Wednesday, February 28, 2018 at 7:30pm
An Evening with Walden
155 Freeman Street, Brooklyn
Un Miracle, Robert Breer and Pontus Hultén, 16mm, 1954, 1 min
X, Pontus Hultén, 1957, 16mm, 9 mins
En Dag I Staden (A Day in the City), Pontus Hultén and Hans Nordenström, 1956, 16mm, 19 mins
Studie V: Växelspel, Peter Weiss, 1955, 16mm, 9 mins
Renslakt vid Krutvattnet (Reindeer Slaughter at Lake Kruttvattnet), Louise O’Konor, 1967, 16mm, 6 mins
A Film with Taylor Mead, Tommy Tommie, 1967, digital projection, 4 mins
Time Being, Gunvor Nelson, 1991, 16mm, 8 mins
Epitaf, Claes Söderquist, 1979-81, 16mm, 35 mins
As part of an ongoing series dedicated to bringing the most vital international film publications to New York audiences, Light Industry hosts an evening with Stockholm’s Walden, presented by founding editor Martin Grennberger.
“Since embarking on the Walden project in 2012, co-editor Stefan Ramstedt and I have tried to operate at the productive intersections between documentary and experimental forms, to contextualize the work of international filmmakers and artists who rarely get attention in the general Swedish discourse, while also trying to uncover hidden histories of what’s been going on in our own backyard.

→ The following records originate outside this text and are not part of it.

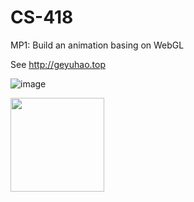 # CS-418

MP1: Build an animation basing on WebGL

See http://geyuhao.top


![image](https://github.com/Geyuhao/CS-418/blob/main/img/mp1.gif)

<img width="150" height="150" src="https://github.com/Geyuhao/CS-418/blob/main/img/mp1.gif"/>
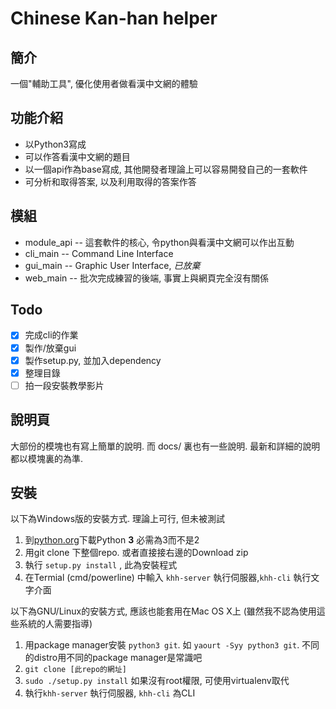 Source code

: # Chinese Kan-han helper

## 簡介
一個"輔助工具", 優化使用者做看漢中文網的體驗

## 功能介紹
 - 以Python3寫成
 - 可以作答看漢中文網的題目
 - 以一個api作為base寫成, 其他開發者理論上可以容易開發自己的一套軟件
 - 可分析和取得答案, 以及利用取得的答案作答

## 模組
 - module\_api -- 這套軟件的核心, 令python與看漢中文網可以作出互動
 - cli\_main -- Command Line Interface
 - gui\_main -- Graphic User Interface, *已放棄*
 - web\_main -- 批次完成練習的後端, 事實上與網頁完全沒有關係

## Todo
 - [x] 完成cli的作業
 - [x] 製作/放棄gui
 - [x] 製作setup.py, 並加入dependency
 - [x] 整理目錄
 - [ ] 拍一段安裝教學影片

## 說明頁
大部份的模塊也有寫上簡單的說明. 而 docs/ 裏也有一些說明. 最新和詳細的說明都以模塊裏的為準.

## 安裝
以下為Windows版的安裝方式. 理論上可行, 但未被測試
1. 到[python.org](https://www.python.org/downloads/)下載Python **3** 必需為3而不是2
2. 用git clone 下整個repo. 或者直接接右邊的Download zip
3. 執行 `setup.py install` , 此為安裝程式
4. 在Termial (cmd/powerline) 中輸入 `khh-server` 執行伺服器,`khh-cli` 執行文字介面

以下為GNU/Linux的安裝方式, 應該也能套用在Mac OS X上
(雖然我不認為使用這些系統的人需要指導)
1. 用package manager安裝 `python3 git`. 如 `yaourt -Syy python3 git`. 不同的distro用不同的package manager是常識吧
2. `git clone [此repo的網址]`
3. `sudo ./setup.py install` 如果沒有root權限, 可使用virtualenv取代
4. 執行`khh-server` 執行伺服器, `khh-cli` 為CLI
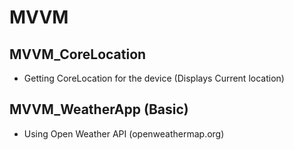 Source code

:# MVVM

## MVVM_CoreLocation
- Getting CoreLocation for the device (Displays Current location)

## MVVM_WeatherApp (Basic)
- Using Open Weather API (openweathermap.org)
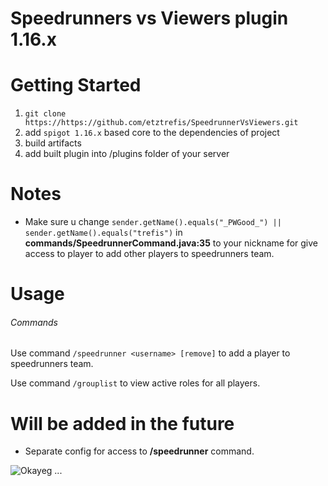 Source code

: # Speedrunners vs Viewers plugin 1.16.x

# Getting Started

1. `git clone https://https://github.com/etztrefis/SpeedrunnerVsViewers.git`
2. add `spigot 1.16.x` based core to the dependencies of project
3. build artifacts 
4. add built plugin into /plugins folder of your server

# Notes

 - Make sure u change `sender.getName().equals("_PWGood_") || sender.getName().equals("trefis")`
 in **commands/SpeedrunnerCommand.java:35** to your nickname for give access to player to add other players to
 speedrunners team.
 
 # Usage
 
 ###### Commands
 
 Use command `/speedrunner <username> [remove]` to add a player to speedrunners team.
 
 Use command `/grouplist` to view active roles for all players.
 
 # Will be added in the future
 
 - Separate config for access to **/speedrunner** command.
 
 ![Okayeg](https://cdn.betterttv.net/emote/5de9cb6191129e77b47ca987/1x) ... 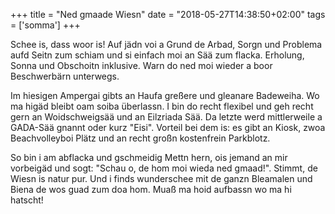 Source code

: +++
title = "Ned gmaade Wiesn"
date = "2018-05-27T14:38:50+02:00"
tags = ['somma']
+++

Schee is, dass woor is! Auf jädn voi a Grund de Arbad, Sorgn und Problema aufd Seitn zum schiam und si einfach moi an Sää zum flacka. Erholung, Sonna und Obschoitn inklusive. Warn do ned moi wieder a boor Beschwerbärn unterwegs.

<!--more-->

Im hiesigen Ampergai gibts an Haufa greßere und gleanare Badeweiha. Wo ma higäd bleibt oam soiba überlassn. I bin do recht flexibel und geh recht gern an Woidschweigsää und an Eilzriada Sää. Da letzte werd mittlerweile a GADA-Sää gnannt oder kurz "Eisi". Vorteil bei dem is: es gibt an Kiosk, zwoa Beachvolleyboi Plätz und an recht großn kostenfrein Parkblotz.

So bin i am abflacka und gschmeidig Mettn hern, ois jemand an mir vorbeigäd und sogt: "Schau o, de hom moi wieda ned gmaad!". Stimmt, de Wiesn is natur pur. Und i finds wunderschee mit de ganzn Bleamalen und Biena de wos guad zum doa hom. Muaß ma hoid aufbassn wo ma hi hatscht!
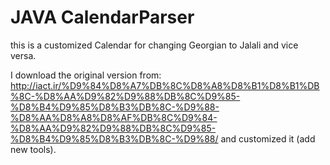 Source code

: # JAVA CalendarParser
this is a customized Calendar for changing Georgian to Jalali and vice versa.

I download the original version from:
http://iact.ir/%D9%84%D8%A7%DB%8C%D8%A8%D8%B1%D8%B1%DB%8C-%D8%AA%D9%82%D9%88%DB%8C%D9%85-%D8%B4%D9%85%D8%B3%DB%8C-%D9%88-%D8%AA%D8%A8%D8%AF%DB%8C%D9%84-%D8%AA%D9%82%D9%88%DB%8C%D9%85-%D8%B4%D9%85%D8%B3%DB%8C-%D9%88/ 
and customized it (add new tools).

What have been some of our preoccupations? We dedicated our first print issue to the complete oeuvre of German-born documentarian Peter Nestler, who has been based in Sweden since 1966. We’ve looked at little-known connections between Swedish cinema and the greater avant-garde, like when filmmaker Carl Henrik Svenstedt travelled all the way to Rollinsville, Colorado to meet Stan Brakhage, which eventually led to the Swedish translation (and our republishing) of Brakhage’s small-gauge manifesto A Moving Picture Giving and Taking Book from 1971. Or the collective activities of Solveig Nordlund, her then-husband Alberto Seixas Santos, and Grupo Zero in southern Portugal in the early seventies, and her collaboration there later with Robert Kramer and meeting Thomas Harlan. Or how the rural topography of the Värmland region influenced some of the most emblematic work of Werner Nekes. Or how we set out, by publishing a dual dossier, to highlight the correspondences between the work of Laida Lertxundi and Thom Andersen. Walden has also expanded on the material published in the magazine by organizing screenings, often in collaboration with the Swedish Cinematheque, but also with other venues dedicated to experimental work. We’ve programmed retrospectives by Nestler, Jean-Marie Straub and Danièle Huillet, and evenings of films by Mary Helena Clark and Peter Kubelka, among others.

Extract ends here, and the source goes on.